----- PROVIDED RECORDS -----

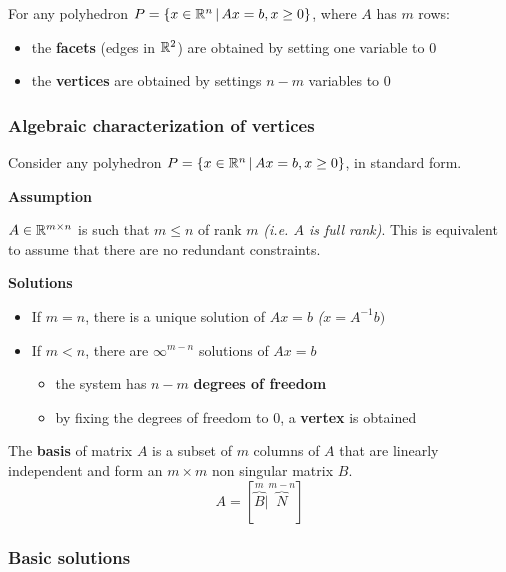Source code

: \documentclass[english]{article}
\begin{document}
\bigskip
\begin{property}
  For any polyhedron \(P = \left\{ x \in \mathbb{R}^n \, | \, Ax = b, x \geq 0 \right\}\), where \(A\) has \(m\) rows:

  \begin{itemize}
    \item the \textbf{facets} (edges in \(\mathbb{R}^2\)) are obtained by setting one variable to \(0\)
    \item the \textbf{vertices} are obtained by settings \(n-m\) variables to \(0\)
  \end{itemize}
\end{property}

\subsubsection{Algebraic characterization of vertices}

Consider any polyhedron \(P = \left\{ x \in \mathbb{R}^n \, | \, Ax = b, x \geq 0 \right\}\), in standard form.

\bigskip
\textbf{Assumption}

\(A \in \mathbb{R}^{m \times n}\) is such that \(m \leq n\) of rank \(m\) \textit{(i.e. \(A\) is full rank)}.
This is equivalent to assume that there are no redundant constraints.

\bigskip
\textbf{Solutions}

\begin{itemize}
  \item If \(m = n\), there is a unique solution of \(Ax = b\) \textit{(\(x = A^{-1} b)\)}
  \item If \(m < n\), there are \(\infty^{m-n}\) solutions of \(Ax = b\)
        \begin{itemize}
          \item the system has \(n-m\) \textbf{degrees of freedom}
          \item by fixing the degrees of freedom to \(0\), a \textbf{vertex} is obtained
        \end{itemize}
\end{itemize}

\bigskip
\begin{definition}
  The \textbf{basis} of matrix \(A\) is a subset of \(m\) columns of \(A\) that are linearly independent and form an \(m \times m\) non singular matrix \(B\).
  \[ A = [ \overbrace{B}^m | \overbrace{N}^{m-n} ] \]
\end{definition}

\subsubsection{Basic solutions}
\label{sec:basic-solutions}
\end{document}
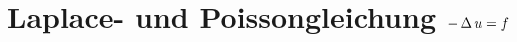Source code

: \documentclass[german,color,5pt]{latex4ei/latex4ei_fs}
\begin{document}
\section{Laplace- und Poissongleichung \qquad $-\operatorname{\Delta} u = f$}
	
\end{document}
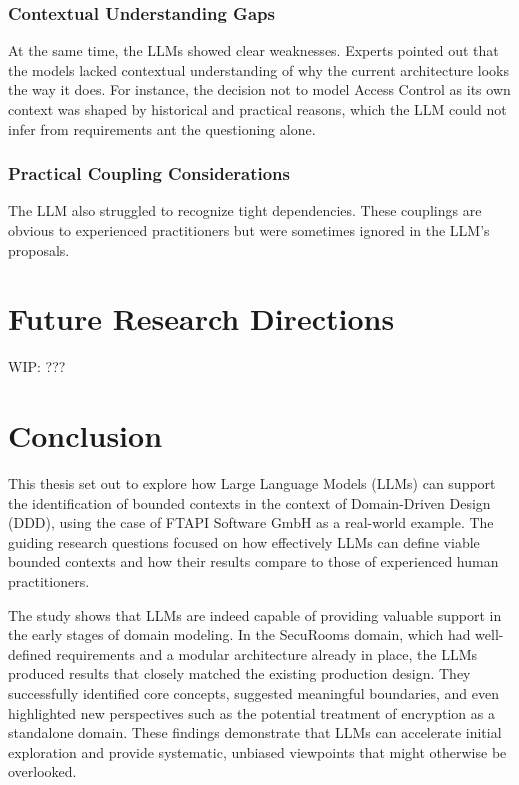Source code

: \subsubsection{Contextual Understanding Gaps}
At the same time, the LLMs showed clear weaknesses. Experts pointed out that the models lacked contextual understanding of why the current architecture looks the way it does. For instance, the decision not to model Access Control as its own context was shaped by historical and practical reasons, which the LLM could not infer from requirements ant the questioning alone.

\subsubsection{Practical Coupling Considerations}
The LLM also struggled to recognize tight dependencies. These couplings are obvious to experienced practitioners but were sometimes ignored in the LLM's proposals.

\section{Future Research Directions}

WIP: ???

\section{Conclusion}

This thesis set out to explore how Large Language Models (LLMs) can support the identification of bounded contexts in the context of Domain-Driven Design (DDD), using the case of FTAPI Software GmbH as a real-world example. The guiding research questions focused on how effectively LLMs can define viable bounded contexts and how their results compare to those of experienced human practitioners.  

The study shows that LLMs are indeed capable of providing valuable support in the early stages of domain modeling. In the SecuRooms domain, which had well-defined requirements and a modular architecture already in place, the LLMs produced results that closely matched the existing production design. They successfully identified core concepts, suggested meaningful boundaries, and even highlighted new perspectives such as the potential treatment of encryption as a standalone domain. These findings demonstrate that LLMs can accelerate initial exploration and provide systematic, unbiased viewpoints that might otherwise be overlooked.  


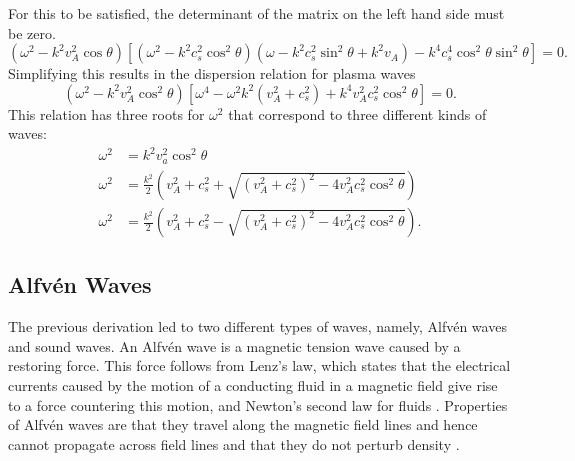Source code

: \documentclass[a4paper]{article}
\begin{document}
For this to be satisfied, the determinant of the matrix on the left hand side must be zero. 
\[
	(\omega^2 - k^2v_A^2 \cos \theta)\left[ (\omega^2-k^2c_s^2 \cos^2 \theta)(\omega - k^2c_s^2 \sin^2 \theta + k^2 v_A) - k^4c_s^{4}\cos^2\theta \sin^2\theta   \right] = 0
.\] 
Simplifying this results in the dispersion relation for plasma waves
\begin{equation}\label{eq:disperion}
	(\omega^2 - k^2 v_A^2 \cos^2 \theta)\left[ \omega^{4} - \omega^2k^2(v_A^2 + c_s^2) + k^{4}v_A^2c_s^2\cos^2\theta \right]  = 0
.\end{equation} 
This relation has three roots for $\omega^2$ that correspond to three different kinds of waves:
\begin{align*}
	\omega^2 &=  k^2v_a^2\cos^2\theta \tag{Alv\'en Waves} \\
	\omega^2 &= \frac{k^2}{2}\left( v_A^2 + c_s^2 + \sqrt{(v_A^2 + c_s^2)^2 - 4v_A^2c_s^2\cos^2\theta}  \right) \tag{Fast magnetosonic waves}\\
	\omega^2 &= \frac{k^2}{2}\left( v_A^2 + c_s^2 - \sqrt{(v_A^2 + c_s^2)^2 - 4v_A^2c_s^2\cos^2\theta}  \right) \tag{Slow magnetosonic waves}
.\end{align*}
\subsection{Alfv\'en Waves}
The previous derivation led to two different types of waves, namely, Alfv\'en waves and sound waves. An Alfv\'en wave is a magnetic tension wave caused by a restoring force. 
This force follows from Lenz's law, which states that the electrical currents caused by the motion of a conducting fluid in a magnetic field give rise to a force countering this motion, and Newton's second law for fluids \cite{Finlay2007}. 
Properties of Alfv\'en waves are that they travel along the magnetic field lines and hence cannot propagate across field lines and that they do not perturb density \cite{mhdppt}.\\
\end{document}
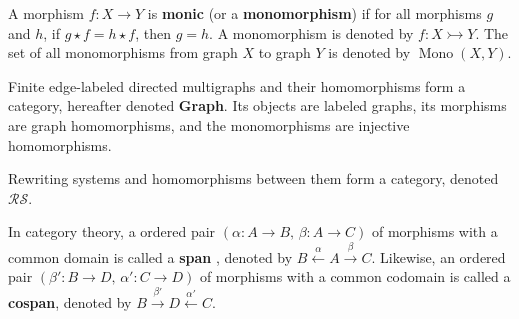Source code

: \begin{definition}
    \label{def:cat:homo}
    A morphism \( f : X \mathop{\to} Y \) is \textbf{monic} (or a \textbf{monomorphism}) if for all morphisms \( g \) and \( h \), if \( g \mathop{\star} f \mathop{=} h \mathop{\star} f \), then \( g \mathop{=} h \). A monomorphism is denoted by \( f : X \rightarrowtail Y \). The set of all monomorphisms from graph \( X \) to graph \( Y \) is denoted by \( \operatorname{Mono}(X, Y) \).
\end{definition} 
\begin{example}
     Finite edge-labeled directed multigraphs and their homomorphisms form a category, hereafter denoted \textbf{Graph}. Its objects are labeled graphs, its morphisms are graph homomorphisms, and the monomorphisms are injective homomorphisms.
\end{example}
\begin{definition}
    Rewriting systems and homomorphisms between them form a category, denoted $\mathcal{RS}$.   
  \end{definition}
In category theory, a ordered pair \((\alpha : A \mathop{\to} B,\, \beta : A \mathop{\to} C)\) of morphisms with a common domain is called a \textbf{span} \cite{lowe2010graph}, denoted by
\(
B \overset{\alpha}{\leftarrow} A \overset{\beta}{\rightarrow} C.
\)
Likewise, an ordered pair \((\beta' : B \mathop{\to} D,\, \alpha' : C \mathop{\to} D)\) of morphisms with a common codomain is called a \textbf{cospan}, denoted by
\(
B \overset{\beta'}{\rightarrow} D \overset{\alpha'}{\leftarrow} C.
\)

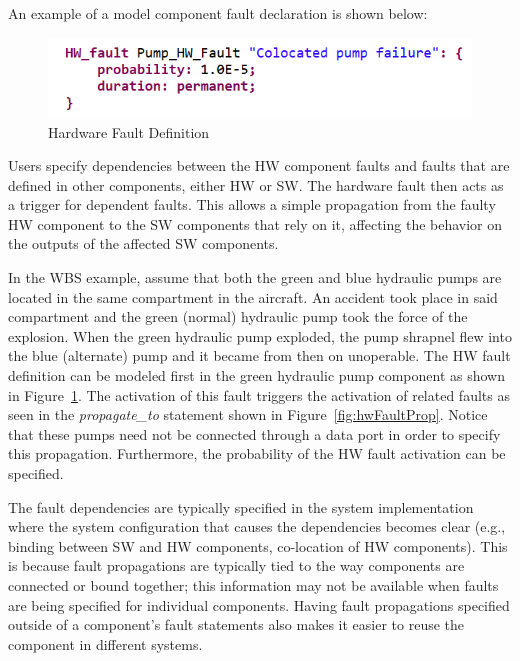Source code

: An example of a model component fault declaration is shown below:
\begin{figure}[h!]
	\vspace{-0.2in}
	\begin{center}
		\includegraphics[width=.8\textwidth]{images/hw_fault2.png}
	\end{center}
	\vspace{-0.3in}
	\caption{Hardware Fault Definition}
	\label{fig:hwFault}
	\vspace{-0.2in}
\end{figure}

Users specify dependencies between the HW component faults and faults that are defined in other components, either HW or SW. The hardware fault then acts as a trigger for dependent faults. This allows a simple propagation from the faulty HW component to the SW components that rely on it, affecting the behavior on the outputs of the affected SW components.

In the WBS example, assume that both the green and blue hydraulic pumps are located in the same compartment in the aircraft. An accident took place in said compartment and the green (normal) hydraulic pump took the force of the explosion. When the green hydraulic pump exploded, the pump shrapnel flew into the blue (alternate) pump and it became from then on unoperable. The HW fault definition can be modeled first in the green hydraulic pump component as shown in Figure~\ref{fig:hwFault}. The activation of this fault triggers the activation of related faults as seen in the \textit{propagate\_to} statement shown in Figure~\ref{fig:hwFaultProp}. Notice that these pumps need not be connected through a data port in order to specify this propagation. Furthermore, the probability of the HW fault activation can be specified. 

The fault dependencies are typically specified in the system implementation where the system configuration that causes the dependencies becomes clear (e.g., binding between SW and HW components, co-location of HW components). This is because fault propagations are typically tied to the way components are connected or bound together; this information may not be available when faults are being specified for individual components. Having fault propagations specified outside of a component’s fault statements also makes it easier to reuse the component in different systems.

-----

Extract all lines of the records above that include "mathop".

    A morphism \( f : X \mathop{\to} Y \) is \textbf{monic} (or a \textbf{monomorphism}) if for all morphisms \( g \) and \( h \), if \( g \mathop{\star} f \mathop{=} h \mathop{\star} f \), then \( g \mathop{=} h \). A monomorphism is denoted by \( f : X \rightarrowtail Y \). The set of all monomorphisms from graph \( X \) to graph \( Y \) is denoted by \( \operatorname{Mono}(X, Y) \).
In category theory, a ordered pair \((\alpha : A \mathop{\to} B,\, \beta : A \mathop{\to} C)\) of morphisms with a common domain is called a \textbf{span} \cite{lowe2010graph}, denoted by
Likewise, an ordered pair \((\beta' : B \mathop{\to} D,\, \alpha' : C \mathop{\to} D)\) of morphisms with a common codomain is called a \textbf{cospan}, denoted by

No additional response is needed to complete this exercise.